My Aim Is True / Elvis Costello Released:1977
golden(以下g):「エルヴィス・コステロって、絶対嫌な奴だよな。」
blue(以下b):「なんでまたいきなり?」
g:「だってさ、3回も結婚してるんだぜ。」
b:「あー、確かデビューしたときにはもう結婚してたんだったっけ。」
g:「そう。でも売れたらさっさとソウコウの妻と離縁して、次に結婚したのが、当時ポーグスにいたベーシストのケイト・オリオーダン。」
b:「プロデュースしたバンドの女の子に手を出す、ってのは確かによろしくないわな。
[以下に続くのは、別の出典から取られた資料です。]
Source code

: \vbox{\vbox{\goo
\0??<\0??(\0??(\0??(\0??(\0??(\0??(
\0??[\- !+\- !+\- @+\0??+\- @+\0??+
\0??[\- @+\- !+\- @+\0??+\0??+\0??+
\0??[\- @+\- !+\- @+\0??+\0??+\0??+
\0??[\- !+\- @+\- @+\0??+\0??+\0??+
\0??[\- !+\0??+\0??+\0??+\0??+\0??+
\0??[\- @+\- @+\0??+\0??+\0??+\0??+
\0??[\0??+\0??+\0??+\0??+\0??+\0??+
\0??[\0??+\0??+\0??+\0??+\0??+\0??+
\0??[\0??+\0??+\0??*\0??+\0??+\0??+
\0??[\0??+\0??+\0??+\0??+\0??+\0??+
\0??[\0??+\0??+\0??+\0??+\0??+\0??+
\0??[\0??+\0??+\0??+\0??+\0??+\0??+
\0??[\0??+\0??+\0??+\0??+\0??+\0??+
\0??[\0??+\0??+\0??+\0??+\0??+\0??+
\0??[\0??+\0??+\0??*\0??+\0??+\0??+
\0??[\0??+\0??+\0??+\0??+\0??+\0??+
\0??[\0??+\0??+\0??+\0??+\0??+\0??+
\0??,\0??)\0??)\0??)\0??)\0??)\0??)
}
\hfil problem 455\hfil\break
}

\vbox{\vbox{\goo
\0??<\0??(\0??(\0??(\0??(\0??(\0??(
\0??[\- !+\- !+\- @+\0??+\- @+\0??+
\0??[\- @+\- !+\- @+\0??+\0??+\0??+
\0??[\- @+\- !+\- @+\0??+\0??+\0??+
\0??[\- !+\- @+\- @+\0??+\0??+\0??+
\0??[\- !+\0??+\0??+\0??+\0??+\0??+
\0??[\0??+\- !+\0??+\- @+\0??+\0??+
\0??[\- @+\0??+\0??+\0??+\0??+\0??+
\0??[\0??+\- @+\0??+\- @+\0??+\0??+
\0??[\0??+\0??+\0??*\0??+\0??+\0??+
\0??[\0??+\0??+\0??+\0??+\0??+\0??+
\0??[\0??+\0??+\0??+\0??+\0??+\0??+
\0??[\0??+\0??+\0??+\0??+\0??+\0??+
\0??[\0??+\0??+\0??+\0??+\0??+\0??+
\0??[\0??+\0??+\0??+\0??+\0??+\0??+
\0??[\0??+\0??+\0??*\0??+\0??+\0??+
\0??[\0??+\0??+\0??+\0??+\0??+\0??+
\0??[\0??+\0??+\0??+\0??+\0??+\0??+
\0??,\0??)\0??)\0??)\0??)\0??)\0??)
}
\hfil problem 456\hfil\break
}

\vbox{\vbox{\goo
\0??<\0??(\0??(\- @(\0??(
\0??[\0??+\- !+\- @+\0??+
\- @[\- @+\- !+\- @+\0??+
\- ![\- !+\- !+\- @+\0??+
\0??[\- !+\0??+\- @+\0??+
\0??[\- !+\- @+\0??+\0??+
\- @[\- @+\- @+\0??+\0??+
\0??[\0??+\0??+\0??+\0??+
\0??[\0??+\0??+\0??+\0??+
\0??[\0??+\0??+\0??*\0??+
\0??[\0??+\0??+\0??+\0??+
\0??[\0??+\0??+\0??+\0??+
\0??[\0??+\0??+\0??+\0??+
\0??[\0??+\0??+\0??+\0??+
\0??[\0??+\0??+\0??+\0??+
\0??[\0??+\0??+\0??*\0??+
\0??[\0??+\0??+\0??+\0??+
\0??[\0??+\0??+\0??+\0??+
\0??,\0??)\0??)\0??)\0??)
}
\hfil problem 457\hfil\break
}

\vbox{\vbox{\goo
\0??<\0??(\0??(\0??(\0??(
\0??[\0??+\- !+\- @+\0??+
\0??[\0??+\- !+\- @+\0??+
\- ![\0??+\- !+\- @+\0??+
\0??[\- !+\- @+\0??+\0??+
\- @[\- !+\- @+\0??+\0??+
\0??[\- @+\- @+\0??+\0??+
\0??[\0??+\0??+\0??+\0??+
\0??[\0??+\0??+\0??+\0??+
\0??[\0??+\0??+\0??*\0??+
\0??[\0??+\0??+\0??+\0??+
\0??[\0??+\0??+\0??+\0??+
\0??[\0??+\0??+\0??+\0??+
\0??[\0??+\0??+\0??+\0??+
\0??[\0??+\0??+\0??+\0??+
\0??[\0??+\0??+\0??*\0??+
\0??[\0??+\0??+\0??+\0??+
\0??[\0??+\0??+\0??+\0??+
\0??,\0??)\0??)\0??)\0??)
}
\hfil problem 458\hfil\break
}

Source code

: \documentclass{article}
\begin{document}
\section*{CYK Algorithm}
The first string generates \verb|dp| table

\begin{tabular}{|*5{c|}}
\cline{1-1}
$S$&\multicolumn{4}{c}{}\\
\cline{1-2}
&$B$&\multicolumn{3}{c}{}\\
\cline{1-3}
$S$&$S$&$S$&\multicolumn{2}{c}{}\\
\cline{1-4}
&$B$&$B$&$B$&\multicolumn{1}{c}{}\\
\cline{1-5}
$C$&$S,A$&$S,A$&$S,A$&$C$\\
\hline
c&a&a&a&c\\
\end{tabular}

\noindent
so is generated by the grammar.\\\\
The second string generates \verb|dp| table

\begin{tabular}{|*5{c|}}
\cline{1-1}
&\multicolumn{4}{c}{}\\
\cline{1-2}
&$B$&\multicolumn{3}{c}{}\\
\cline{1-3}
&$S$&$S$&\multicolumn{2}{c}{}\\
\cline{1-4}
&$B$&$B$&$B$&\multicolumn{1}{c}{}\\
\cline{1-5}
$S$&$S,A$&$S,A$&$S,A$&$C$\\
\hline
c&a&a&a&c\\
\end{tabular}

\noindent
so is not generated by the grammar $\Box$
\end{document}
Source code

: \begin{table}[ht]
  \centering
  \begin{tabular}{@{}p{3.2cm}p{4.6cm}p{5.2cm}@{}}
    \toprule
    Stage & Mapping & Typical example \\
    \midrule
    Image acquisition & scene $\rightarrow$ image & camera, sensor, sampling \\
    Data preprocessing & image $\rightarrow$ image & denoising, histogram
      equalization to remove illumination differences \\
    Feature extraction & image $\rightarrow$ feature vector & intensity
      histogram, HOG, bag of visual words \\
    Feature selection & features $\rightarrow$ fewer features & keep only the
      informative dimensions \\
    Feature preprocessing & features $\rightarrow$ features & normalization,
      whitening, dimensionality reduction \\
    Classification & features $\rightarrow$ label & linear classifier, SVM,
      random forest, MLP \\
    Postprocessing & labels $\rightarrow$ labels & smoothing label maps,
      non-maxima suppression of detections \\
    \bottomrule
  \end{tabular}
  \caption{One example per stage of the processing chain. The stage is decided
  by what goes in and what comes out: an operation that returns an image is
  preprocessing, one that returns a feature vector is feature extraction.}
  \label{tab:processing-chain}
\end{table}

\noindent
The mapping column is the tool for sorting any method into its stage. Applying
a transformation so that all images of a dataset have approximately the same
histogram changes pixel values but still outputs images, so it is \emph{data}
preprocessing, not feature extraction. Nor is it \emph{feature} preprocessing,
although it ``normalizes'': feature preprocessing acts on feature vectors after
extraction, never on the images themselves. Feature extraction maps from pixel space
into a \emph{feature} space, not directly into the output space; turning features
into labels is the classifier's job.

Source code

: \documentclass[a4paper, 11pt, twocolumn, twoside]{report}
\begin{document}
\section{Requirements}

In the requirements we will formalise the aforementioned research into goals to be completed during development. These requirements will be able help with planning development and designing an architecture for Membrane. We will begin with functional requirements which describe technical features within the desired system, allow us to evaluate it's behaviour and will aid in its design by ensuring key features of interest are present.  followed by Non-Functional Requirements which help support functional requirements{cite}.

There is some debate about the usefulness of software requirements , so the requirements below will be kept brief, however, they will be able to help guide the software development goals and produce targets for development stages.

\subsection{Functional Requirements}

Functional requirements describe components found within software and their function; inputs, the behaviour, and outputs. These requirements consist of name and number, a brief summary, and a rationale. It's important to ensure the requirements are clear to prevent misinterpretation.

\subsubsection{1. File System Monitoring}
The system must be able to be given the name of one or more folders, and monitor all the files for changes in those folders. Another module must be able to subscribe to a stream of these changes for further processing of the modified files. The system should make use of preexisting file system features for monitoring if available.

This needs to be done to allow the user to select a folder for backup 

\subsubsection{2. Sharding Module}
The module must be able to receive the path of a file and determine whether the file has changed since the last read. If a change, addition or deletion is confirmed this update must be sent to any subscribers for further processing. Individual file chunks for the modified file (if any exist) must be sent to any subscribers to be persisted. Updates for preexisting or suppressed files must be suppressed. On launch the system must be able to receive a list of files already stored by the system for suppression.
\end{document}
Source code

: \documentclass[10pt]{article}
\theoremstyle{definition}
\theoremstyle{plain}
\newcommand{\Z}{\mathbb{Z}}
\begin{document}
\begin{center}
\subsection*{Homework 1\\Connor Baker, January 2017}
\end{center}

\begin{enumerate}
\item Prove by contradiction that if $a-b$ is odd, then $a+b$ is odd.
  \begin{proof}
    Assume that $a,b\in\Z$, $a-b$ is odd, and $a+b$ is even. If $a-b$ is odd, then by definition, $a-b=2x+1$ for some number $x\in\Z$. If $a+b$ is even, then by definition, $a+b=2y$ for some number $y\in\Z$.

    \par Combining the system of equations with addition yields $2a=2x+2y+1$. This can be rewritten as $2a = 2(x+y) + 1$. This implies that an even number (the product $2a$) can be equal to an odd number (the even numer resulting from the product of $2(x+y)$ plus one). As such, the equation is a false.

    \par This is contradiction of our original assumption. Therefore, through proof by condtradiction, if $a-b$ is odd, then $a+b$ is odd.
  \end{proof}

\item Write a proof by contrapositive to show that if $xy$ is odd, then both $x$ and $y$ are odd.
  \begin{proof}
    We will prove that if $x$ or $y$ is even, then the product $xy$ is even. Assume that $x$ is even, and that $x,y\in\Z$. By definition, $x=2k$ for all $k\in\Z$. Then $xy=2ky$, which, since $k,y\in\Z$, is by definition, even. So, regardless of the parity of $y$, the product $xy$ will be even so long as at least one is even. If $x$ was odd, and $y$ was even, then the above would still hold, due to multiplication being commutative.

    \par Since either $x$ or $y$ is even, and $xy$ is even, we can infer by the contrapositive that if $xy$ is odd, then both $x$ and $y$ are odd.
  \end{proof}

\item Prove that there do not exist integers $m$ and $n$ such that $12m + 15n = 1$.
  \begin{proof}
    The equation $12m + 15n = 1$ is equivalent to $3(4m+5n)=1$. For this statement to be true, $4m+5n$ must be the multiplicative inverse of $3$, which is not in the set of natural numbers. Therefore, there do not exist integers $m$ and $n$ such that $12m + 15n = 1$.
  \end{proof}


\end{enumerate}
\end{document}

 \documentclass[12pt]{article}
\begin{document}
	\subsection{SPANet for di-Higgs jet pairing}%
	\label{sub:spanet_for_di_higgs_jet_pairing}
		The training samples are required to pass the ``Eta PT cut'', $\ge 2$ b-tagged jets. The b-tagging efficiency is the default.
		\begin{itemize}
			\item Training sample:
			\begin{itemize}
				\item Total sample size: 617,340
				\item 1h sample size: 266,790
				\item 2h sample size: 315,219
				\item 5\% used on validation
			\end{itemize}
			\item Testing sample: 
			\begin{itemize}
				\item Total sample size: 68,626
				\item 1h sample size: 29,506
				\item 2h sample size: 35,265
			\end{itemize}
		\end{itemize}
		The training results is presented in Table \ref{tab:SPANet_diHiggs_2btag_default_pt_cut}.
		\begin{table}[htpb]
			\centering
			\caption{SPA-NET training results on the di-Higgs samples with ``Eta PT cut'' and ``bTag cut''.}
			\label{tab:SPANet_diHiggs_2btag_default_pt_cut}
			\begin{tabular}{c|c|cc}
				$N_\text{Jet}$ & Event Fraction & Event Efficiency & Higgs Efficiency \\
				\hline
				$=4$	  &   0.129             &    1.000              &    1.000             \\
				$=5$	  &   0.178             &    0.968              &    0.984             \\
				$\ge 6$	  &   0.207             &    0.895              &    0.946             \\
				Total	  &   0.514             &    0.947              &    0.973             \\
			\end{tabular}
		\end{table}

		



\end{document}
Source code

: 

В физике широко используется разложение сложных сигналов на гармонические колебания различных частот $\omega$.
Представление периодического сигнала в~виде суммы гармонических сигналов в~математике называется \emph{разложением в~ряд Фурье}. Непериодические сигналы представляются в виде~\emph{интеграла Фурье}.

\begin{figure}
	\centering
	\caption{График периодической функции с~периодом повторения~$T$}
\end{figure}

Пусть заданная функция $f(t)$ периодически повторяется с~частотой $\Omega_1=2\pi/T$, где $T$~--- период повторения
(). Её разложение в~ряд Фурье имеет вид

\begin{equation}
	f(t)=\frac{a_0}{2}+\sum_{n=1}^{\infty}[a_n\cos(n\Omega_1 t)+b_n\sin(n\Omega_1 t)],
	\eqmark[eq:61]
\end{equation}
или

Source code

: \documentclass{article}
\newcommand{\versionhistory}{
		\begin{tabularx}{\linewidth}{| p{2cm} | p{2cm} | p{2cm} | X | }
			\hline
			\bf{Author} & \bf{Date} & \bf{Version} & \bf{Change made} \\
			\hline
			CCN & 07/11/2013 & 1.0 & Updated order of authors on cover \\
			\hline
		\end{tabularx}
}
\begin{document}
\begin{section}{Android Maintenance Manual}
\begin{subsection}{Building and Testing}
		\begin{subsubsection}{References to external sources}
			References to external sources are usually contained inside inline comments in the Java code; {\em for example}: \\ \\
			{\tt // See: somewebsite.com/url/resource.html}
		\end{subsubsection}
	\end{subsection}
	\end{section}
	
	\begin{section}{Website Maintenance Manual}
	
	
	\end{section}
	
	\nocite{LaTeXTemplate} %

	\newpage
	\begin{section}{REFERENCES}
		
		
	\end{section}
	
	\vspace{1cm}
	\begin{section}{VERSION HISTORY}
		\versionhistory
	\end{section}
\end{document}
」
g:「ケイトさんっていうのは決して美形ではないけど、ちょっとほっておけないタイプって感じよね。」
b:「うん。」
g:「バンドの紅一点を横からかっさらっていちゃった。」
b:「当事者だったらむかつくかもね。」
g:「でもまぁ、そこまでは許せる訳よ。当人たちがお互いに恋に落ちたのならね。」
b:「まぁ、本人同士のことやからねぇ。」
g:「ところが、結局そうやって奪い取った妻も結局別れて、次がダイアナ・クラールときたもんだ。」
b:「美形やね。」
g:「そう、美形のジャズ・シンガー。何それ?て思わん?パンク・バンドのベーシストと正反対じゃん?」
b:「なんだよ、結局美形好きかよ、みたいな?」
g:「そう。今までのこと全否定?みたいな。」
b:「まぁ、言わんとしてることはわかるよ。」
g:「で、チョーシに乗って、甘ったるいジャジーな雰囲気のアルバム作ったりして。デブのおやじのくせにダンディーぶりやがって。」
b:「偏見入ってるんちゃう?」
g:「あの77年のデビュー・アルバムでのシャープで尖ったかっこよさはどこへ行ったんだ、と。」
b:「確かにあのかっこよさとは真反対ではある。」
g:「そーゆー、上っ面の変わり身の速さがね、そもそも根性曲がってる、と。」
b:「ハハハ。」
g:「性格悪すぎ。」
b:「でもな、このデビュー・アルバムからして、性格ええ奴が出す音ではなかったんちゃう?」
g:「まあね。」
b:「皮肉と嫌味と絶望だらけの歌詞、ひねくった音。」
g:「そこがかっこよさだったんだけどね。」
b:「うん、そういう意味では僕はこの人、貫いてると思うねんな。最初から今までずっと、偏屈でひねくれもの。世間からどう言われようと、その時にやりたいと思ったことにだけ忠実っていうか。」
g:「うーん。」
b:「元々この人のアイデンティティは、偏屈なひねくれものである以外何にもないんやで。スタイルは全部借り物。このデビューからしばらくは50年代ロックとパンク、そのあともカントリーやったりソウルに走ったり、プレスリーのバック・バンドとルーツ探ったり、いろいろコロコロスタイル変えてるし。」
g:「クラシックの人とやったり、バカラックとコラボしたかと思えばアラン・トゥーサンともやってたな、そう言えば。全部聴いてないけど。」
b:「そやろ。スタイルは固定させない、なんでもありが信条。そう考えたら、ケイトさんの次はダイアナ・クラールってのも、この人なりには筋が通った行動なんやで。」
g:「そーゆーもんかぁ?」
b:「ってか、お前、要は人がモテてるのが気に食わんのちゃうの?」
g:「だって、ダイアナ・クラールだぜ・・・チビハゲデブのオヤジが・・・」
b:「・・・」
Welcome To The Working Week Miracle Man No Dancing Blame It On Cain Alison Sneaky Feelings Red Shoes (The Angels Wanna Wear My) Less Than Zero Mystery Dance Pay It Back I'm Not Angry Waiting For The End Of The World Watching The Detectives エルヴィス・コステロのことは、とても一枚のアルバムでは語れない。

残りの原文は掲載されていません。